## Brief
In the entries that follow, the line with "## Phase 2: Fundament im iOS-Projekt" opens the range and the line with "Behandlung von Löschungen." closes it; repeat that range exactly, both lines included.

Stored data entries
◇ ◇ ◇ ◇ ◇ ◇ ◇

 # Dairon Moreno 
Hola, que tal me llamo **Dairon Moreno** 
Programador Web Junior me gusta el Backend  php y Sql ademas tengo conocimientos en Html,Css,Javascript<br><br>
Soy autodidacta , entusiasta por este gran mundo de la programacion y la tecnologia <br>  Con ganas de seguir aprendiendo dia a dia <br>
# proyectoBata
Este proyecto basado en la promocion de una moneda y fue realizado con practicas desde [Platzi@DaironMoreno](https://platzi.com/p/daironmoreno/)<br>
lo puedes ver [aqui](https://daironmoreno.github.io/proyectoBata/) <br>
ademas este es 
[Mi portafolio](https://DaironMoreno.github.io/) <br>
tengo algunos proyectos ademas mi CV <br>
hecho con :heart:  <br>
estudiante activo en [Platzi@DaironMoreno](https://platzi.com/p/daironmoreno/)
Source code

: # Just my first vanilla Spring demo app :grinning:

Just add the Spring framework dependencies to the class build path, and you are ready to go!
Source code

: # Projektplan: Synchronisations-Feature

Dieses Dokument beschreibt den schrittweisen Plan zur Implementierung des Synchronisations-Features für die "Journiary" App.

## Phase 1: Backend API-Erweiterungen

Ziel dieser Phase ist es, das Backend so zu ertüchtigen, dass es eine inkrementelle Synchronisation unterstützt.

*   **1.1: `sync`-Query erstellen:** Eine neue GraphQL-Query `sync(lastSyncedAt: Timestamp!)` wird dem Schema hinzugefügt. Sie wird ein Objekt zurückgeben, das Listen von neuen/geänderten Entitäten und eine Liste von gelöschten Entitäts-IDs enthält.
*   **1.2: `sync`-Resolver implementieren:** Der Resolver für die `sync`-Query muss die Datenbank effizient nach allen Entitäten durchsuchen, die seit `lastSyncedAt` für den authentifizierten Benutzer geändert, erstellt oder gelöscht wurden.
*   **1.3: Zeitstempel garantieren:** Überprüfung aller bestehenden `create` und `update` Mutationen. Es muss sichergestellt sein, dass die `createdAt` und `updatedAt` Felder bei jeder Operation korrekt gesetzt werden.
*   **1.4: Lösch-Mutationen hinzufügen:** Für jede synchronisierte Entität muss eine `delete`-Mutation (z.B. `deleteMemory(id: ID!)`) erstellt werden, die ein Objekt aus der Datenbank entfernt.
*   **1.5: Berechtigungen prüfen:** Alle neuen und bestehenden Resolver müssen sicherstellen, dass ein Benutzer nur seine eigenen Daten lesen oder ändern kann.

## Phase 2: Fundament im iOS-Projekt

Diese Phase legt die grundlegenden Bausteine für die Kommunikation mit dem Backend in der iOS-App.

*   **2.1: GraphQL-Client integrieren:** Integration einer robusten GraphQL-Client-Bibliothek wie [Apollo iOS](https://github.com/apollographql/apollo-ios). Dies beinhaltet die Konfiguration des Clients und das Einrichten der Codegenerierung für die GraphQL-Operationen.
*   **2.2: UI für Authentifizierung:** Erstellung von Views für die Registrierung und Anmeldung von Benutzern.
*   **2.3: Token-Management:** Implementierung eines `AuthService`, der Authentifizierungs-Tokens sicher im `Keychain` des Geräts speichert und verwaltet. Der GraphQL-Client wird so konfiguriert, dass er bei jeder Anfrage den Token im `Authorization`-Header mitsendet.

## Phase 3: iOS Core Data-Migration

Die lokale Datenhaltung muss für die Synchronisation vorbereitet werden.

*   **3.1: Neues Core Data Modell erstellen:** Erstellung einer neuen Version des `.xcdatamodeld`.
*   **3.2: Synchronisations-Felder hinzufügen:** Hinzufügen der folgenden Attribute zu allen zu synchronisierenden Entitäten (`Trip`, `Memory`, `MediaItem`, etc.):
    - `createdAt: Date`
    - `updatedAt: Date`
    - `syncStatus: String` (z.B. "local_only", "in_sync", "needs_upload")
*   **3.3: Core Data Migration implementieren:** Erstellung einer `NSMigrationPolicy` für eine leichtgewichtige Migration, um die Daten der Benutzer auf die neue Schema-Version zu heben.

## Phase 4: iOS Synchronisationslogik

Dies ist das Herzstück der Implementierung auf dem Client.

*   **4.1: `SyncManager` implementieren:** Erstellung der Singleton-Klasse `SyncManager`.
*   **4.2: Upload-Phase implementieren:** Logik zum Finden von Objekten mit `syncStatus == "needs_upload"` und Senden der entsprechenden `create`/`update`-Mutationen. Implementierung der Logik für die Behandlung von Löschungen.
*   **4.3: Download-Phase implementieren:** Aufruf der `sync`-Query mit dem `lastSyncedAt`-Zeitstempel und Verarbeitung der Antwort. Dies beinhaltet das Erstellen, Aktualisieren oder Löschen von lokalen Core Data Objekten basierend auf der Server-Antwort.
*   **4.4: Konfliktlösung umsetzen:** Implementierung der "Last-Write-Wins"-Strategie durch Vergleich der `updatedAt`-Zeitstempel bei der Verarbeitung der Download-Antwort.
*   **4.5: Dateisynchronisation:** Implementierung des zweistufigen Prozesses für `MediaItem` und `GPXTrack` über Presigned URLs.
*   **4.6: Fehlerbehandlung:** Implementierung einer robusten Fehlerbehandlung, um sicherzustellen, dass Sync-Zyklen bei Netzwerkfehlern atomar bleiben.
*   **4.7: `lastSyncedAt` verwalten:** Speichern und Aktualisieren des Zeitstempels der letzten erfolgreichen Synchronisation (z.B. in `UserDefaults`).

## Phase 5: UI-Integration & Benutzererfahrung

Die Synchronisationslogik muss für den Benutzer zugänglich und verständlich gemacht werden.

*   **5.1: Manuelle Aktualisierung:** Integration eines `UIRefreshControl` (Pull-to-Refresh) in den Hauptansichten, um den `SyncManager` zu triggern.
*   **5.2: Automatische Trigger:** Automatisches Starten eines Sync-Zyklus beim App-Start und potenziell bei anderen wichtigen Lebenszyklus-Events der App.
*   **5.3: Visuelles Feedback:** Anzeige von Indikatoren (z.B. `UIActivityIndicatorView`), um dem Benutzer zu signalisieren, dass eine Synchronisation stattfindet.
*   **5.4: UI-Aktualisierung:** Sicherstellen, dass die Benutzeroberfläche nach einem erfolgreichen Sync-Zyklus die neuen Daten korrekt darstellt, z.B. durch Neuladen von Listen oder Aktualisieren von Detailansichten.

◇ ◇ ◇ ◇ ◇ ◇ ◇

## Problem solution
## Phase 2: Fundament im iOS-Projekt

Diese Phase legt die grundlegenden Bausteine für die Kommunikation mit dem Backend in der iOS-App.

*   **2.1: GraphQL-Client integrieren:** Integration einer robusten GraphQL-Client-Bibliothek wie [Apollo iOS](https://github.com/apollographql/apollo-ios). Dies beinhaltet die Konfiguration des Clients und das Einrichten der Codegenerierung für die GraphQL-Operationen.
*   **2.2: UI für Authentifizierung:** Erstellung von Views für die Registrierung und Anmeldung von Benutzern.
*   **2.3: Token-Management:** Implementierung eines `AuthService`, der Authentifizierungs-Tokens sicher im `Keychain` des Geräts speichert und verwaltet. Der GraphQL-Client wird so konfiguriert, dass er bei jeder Anfrage den Token im `Authorization`-Header mitsendet.

## Phase 3: iOS Core Data-Migration

Die lokale Datenhaltung muss für die Synchronisation vorbereitet werden.

*   **3.1: Neues Core Data Modell erstellen:** Erstellung einer neuen Version des `.xcdatamodeld`.
*   **3.2: Synchronisations-Felder hinzufügen:** Hinzufügen der folgenden Attribute zu allen zu synchronisierenden Entitäten (`Trip`, `Memory`, `MediaItem`, etc.):
    - `createdAt: Date`
    - `updatedAt: Date`
    - `syncStatus: String` (z.B. "local_only", "in_sync", "needs_upload")
*   **3.3: Core Data Migration implementieren:** Erstellung einer `NSMigrationPolicy` für eine leichtgewichtige Migration, um die Daten der Benutzer auf die neue Schema-Version zu heben.

## Phase 4: iOS Synchronisationslogik

Dies ist das Herzstück der Implementierung auf dem Client.

*   **4.1: `SyncManager` implementieren:** Erstellung der Singleton-Klasse `SyncManager`.
*   **4.2: Upload-Phase implementieren:** Logik zum Finden von Objekten mit `syncStatus == "needs_upload"` und Senden der entsprechenden `create`/`update`-Mutationen. Implementierung der Logik für die Behandlung von Löschungen.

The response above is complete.